Acid test for Zim on Test return

By Enock Muchinjo

THE first Test between Zimbabwe and Bangladesh started yesterday in Dhaka with the youthful Zimbabwe side hoping to finally show the world that they are not a team based on potential alone,

but one which can also win matches.


Zimbabwe are playing with a psychological advantage over Bangladesh who they have dominated in the four matches they have played since the Asians’ inception into the Test arena four years ago.


Zimbabwe now have a new team that is still to win a match since being put into the international limelight in April. After losing to Sri Lanka by wide margins in their last Test series, Zimbabwe suspended their remaining four Test matches for the year 2004 as they hoped to avail the young team enough time to mature for the longer version of the game. If that break from Test cricket did bear any results then the matches against Bangladesh provide the best opportunity to prove it.

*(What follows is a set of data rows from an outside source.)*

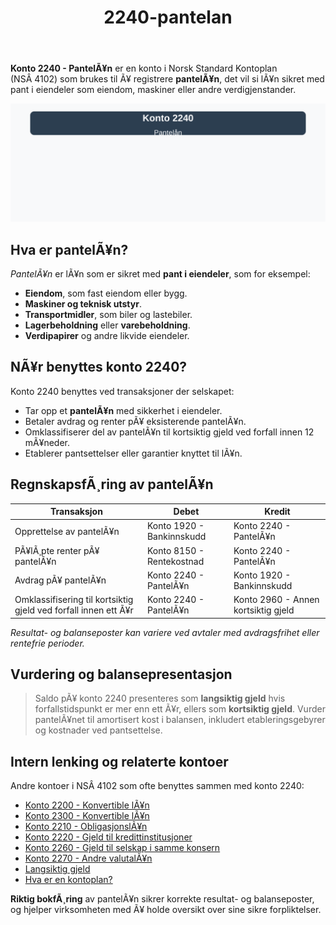 ﻿---
title: "2240-pantelan"
meta_title: "2240-pantelan"
meta_description: '**Konto 2240 - PantelÃ¥n** er en konto i Norsk Standard Kontoplan (NSÂ 4102) som brukes til Ã¥ registrere **pantelÃ¥n**, det vil si lÃ¥n sikret med pant i eiend...'
slug: 2240-pantelan
type: blog
layout: pages/single
---

**Konto 2240 - PantelÃ¥n** er en konto i Norsk Standard Kontoplan (NSÂ 4102) som brukes til Ã¥ registrere **pantelÃ¥n**, det vil si lÃ¥n sikret med pant i eiendeler som eiendom, maskiner eller andre verdigjenstander.

![Illustrasjon av konto 2240 PantelÃ¥n](2240-pantelan-image.svg)

## Hva er pantelÃ¥n?

*PantelÃ¥n* er lÃ¥n som er sikret med **pant i eiendeler**, som for eksempel:
* **Eiendom**, som fast eiendom eller bygg.
* **Maskiner og teknisk utstyr**.
* **Transportmidler**, som biler og lastebiler.
* **Lagerbeholdning** eller **varebeholdning**.
* **Verdipapirer** og andre likvide eiendeler.

## NÃ¥r benyttes konto 2240?

Konto 2240 benyttes ved transaksjoner der selskapet:
* Tar opp et **pantelÃ¥n** med sikkerhet i eiendeler.
* Betaler avdrag og renter pÃ¥ eksisterende pantelÃ¥n.
* Omklassifiserer del av pantelÃ¥n til kortsiktig gjeld ved forfall innen 12 mÃ¥neder.
* Etablerer pantsettelser eller garantier knyttet til lÃ¥n.

## RegnskapsfÃ¸ring av pantelÃ¥n

| Transaksjon                                                | Debet                           | Kredit                      |
|------------------------------------------------------------|---------------------------------|-----------------------------|
| Opprettelse av pantelÃ¥n                                    | Konto 1920 - Bankinnskudd       | Konto 2240 - PantelÃ¥n       |
| PÃ¥lÃ¸pte renter pÃ¥ pantelÃ¥n                                 | Konto 8150 - Rentekostnad       | Konto 2240 - PantelÃ¥n       |
| Avdrag pÃ¥ pantelÃ¥n                                          | Konto 2240 - PantelÃ¥n           | Konto 1920 - Bankinnskudd   |
| Omklassifisering til kortsiktig gjeld ved forfall innen ett Ã¥r | Konto 2240 - PantelÃ¥n           | Konto 2960 - Annen kortsiktig gjeld |

_*Resultat- og balanseposter kan variere ved avtaler med avdragsfrihet eller rentefrie perioder.*_

## Vurdering og balansepresentasjon

> Saldo pÃ¥ konto 2240 presenteres som **langsiktig gjeld** hvis forfallstidspunkt er mer enn ett Ã¥r, ellers som **kortsiktig gjeld**. Vurder pantelÃ¥net til amortisert kost i balansen, inkludert etableringsgebyrer og kostnader ved pantsettelse.

## Intern lenking og relaterte kontoer

Andre kontoer i NSÂ 4102 som ofte benyttes sammen med konto 2240:

* [Konto 2200 - Konvertible lÃ¥n](/blogs/kontoplan/2200-konvertible-lan "Konto 2200 - Konvertible lÃ¥n i Norsk Standard Kontoplan")
* [Konto 2300 - Konvertible lÃ¥n](/blogs/kontoplan/2300-konvertible-lan "Konto 2300 - Konvertible lÃ¥n i Norsk Standard Kontoplan")
* [Konto 2210 - ObligasjonslÃ¥n](/blogs/kontoplan/2210-obligasjonslan "Konto 2210 - ObligasjonslÃ¥n i Norsk Standard Kontoplan")
* [Konto 2220 - Gjeld til kredittinstitusjoner](/blogs/kontoplan/2220-gjeld-til-kredittinstitusjoner "Konto 2220 - Gjeld til kredittinstitusjoner i Norsk Standard Kontoplan")
* [Konto 2260 - Gjeld til selskap i samme konsern](/blogs/kontoplan/2260-gjeld-til-selskap-i-samme-konsern "Konto 2260 - Gjeld til selskap i samme konsern i Norsk Standard Kontoplan")
* [Konto 2270 - Andre valutalÃ¥n](/blogs/kontoplan/2270-andre-valutalan "Konto 2270 - Andre valutalÃ¥n i Norsk Standard Kontoplan")
* [Langsiktig gjeld](/blogs/regnskap/langsiktig-gjeld "Hva er Langsiktig gjeld? Komplett guide til langsiktige forpliktelser i norsk regnskap")
* [Hva er en kontoplan?](/blogs/regnskap/hva-er-kontoplan "Hva er en Kontoplan? Komplett Guide til Kontoplaner i Norsk Regnskap")

**Riktig bokfÃ¸ring** av pantelÃ¥n sikrer korrekte resultat- og balanseposter, og hjelper virksomheten med Ã¥ holde oversikt over sine sikre forpliktelser.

The Bangladesh-Zimbabwe series is a watershed in both teams’ Test histories whereby the whole cricket world’s eyes are upon them. Defeat for one will mean their critics will be on their case once more, with their Test-worthiness being severely questioned.

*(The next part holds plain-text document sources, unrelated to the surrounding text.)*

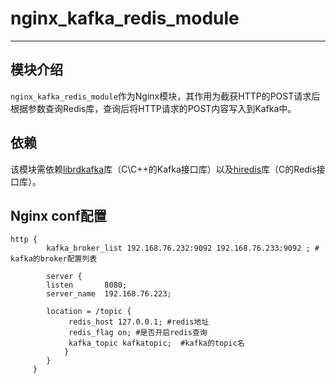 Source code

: # nginx_kafka_redis_module

***
## 模块介绍

`nginx_kafka_redis_module`作为Nginx模块，其作用为截获HTTP的POST请求后根据参数查询Redis库，查询后将HTTP请求的POST内容写入到Kafka中。


## 依赖

该模块需依赖[librdkafka](https://github.com/edenhill/librdkafka)库（C\C++的Kafka接口库）以及[hiredis](https://github.com/redis/hiredis)库（C的Redis接口库）。

## Nginx conf配置

	http {
    		kafka_broker_list 192.168.76.232:9092 192.168.76.233:9092 ; # kafka的broker配置列表

 		    server {
        	listen       8080;
        	server_name  192.168.76.223;

  	        location = /topic { 
   		         redis_host 127.0.0.1; #redis地址
          	     redis_flag on;	#是否开启redis查询
          	     kafka_topic kafkatopic;  #kafka的topic名
        		}
   		    }
  		 }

Bangladesh have not won in 35 Test attempts. At one time pressure was brought to bear on the International Cricket Council to revise the Asians’ Test status. Zimbabwe also fell under the same scrutiny when former captain Heath Streak and his fellow dissenting players walked out on the team, resulting in an impasse.


Zimbabwe have what it takes to win the series if their performance against the Bangladesh Cricket Board XI in a three-day warm-up match earlier this week is anything to go by. The batsmen in particular were in top form, with the increasingly dependable Stuart Matsikenyeri leading the way with a well-played 150 runs at the top of the order. Matsikenyeri has of late come on well as a bowler too, and his two wickets with his off-break in the warm-up match was just a sign of what he is capable of achieving in this series.

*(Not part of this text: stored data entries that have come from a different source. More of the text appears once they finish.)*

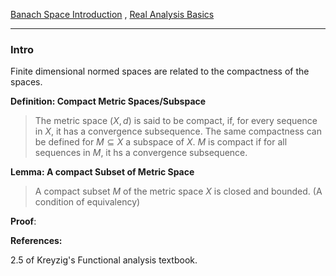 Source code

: [Banach Space Introduction](Banach%20Space%20Introduction.md) , [Real Analysis Basics](../../MATH%20000%20Math%20Essential/Analysis/Real%20Analysis%20Basics.md)

---
### **Intro**

Finite dimensional normed spaces are related to the compactness of the spaces. 

**Definition: Compact Metric Spaces/Subspace**

> The metric space $(X, d)$ is said to be compact, if, for every sequence in $X$, it has a convergence subsequence. The same compactness can be defined for $M\subseteq X$ a subspace of $X$. $M$ is compact if for all sequences in $M$, it hs a convergence subsequence. 


**Lemma: A compact Subset of Metric Space**
> A compact subset $M$ of the metric space $X$ is closed and bounded. (A condition of equivalency)

**Proof**: 



**References:**

2.5 of Kreyzig's Functional analysis textbook.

Number three batsman Vusumuzi Sibanda was the other centurion in the warm-up match (122 runs) after going to the sub-continent as a late replacement for Mark Vermeulen. The runs should come as a morale-booster for Sibanda, who sat out the rest of the one-day international tour to Zimbabwe by England after a subdued game in the first match. The longer version of the game will give him a chance to settle at the crease and play his shots with more confidence and with less pressure on him having not been in the original side.


Hamilton Masakadza looked in good shape too as he hopes to make a sound comeback to Test cricket. He was just eight runs away from becoming Zimbabwe’s third centurion.


Zimbabwe coach Phil Simmons and his technical team showed indications of reshuffling the batting order, with opener Brendan Taylor dropping down to number five against BCB XI and debutant Barney Rogers coming in to open with Matsikenyeri. Rogers showed a lot of promise as a one-day opener against the Bangladeshis in a home series back in March and his 44 runs in the warm-up this week is sign that he can also turn out to be good Test opener.


The sub-continent conditions have always been a haven for spin bowlers. The pitches in Bangladesh will be as usual expected to turn and Zimbabwe’s only left-arm slow bowler, the uncapped Graeme Cremer, should fancy his chances of taking good wickets with the help of the pitch.

The withdrawal of medium pace bowler Edward Rainsford from the series due to a back injury will be a setback for Zimbabwe, as Rainsford is arguably the best bowler in the team at the moment. His accuracy and swing would have provided few anxious moments for Bangladesh. The remaining seamers — Douglas Hondo, debutant Christopher Mpofu and back-ups Elton Chigumbura and Mluleki Nkala — will have to give something for the spinners to bowl on later on.


All in all it is adding up to a testing Test series for the touring Zimbabwe and hosts Bangladesh.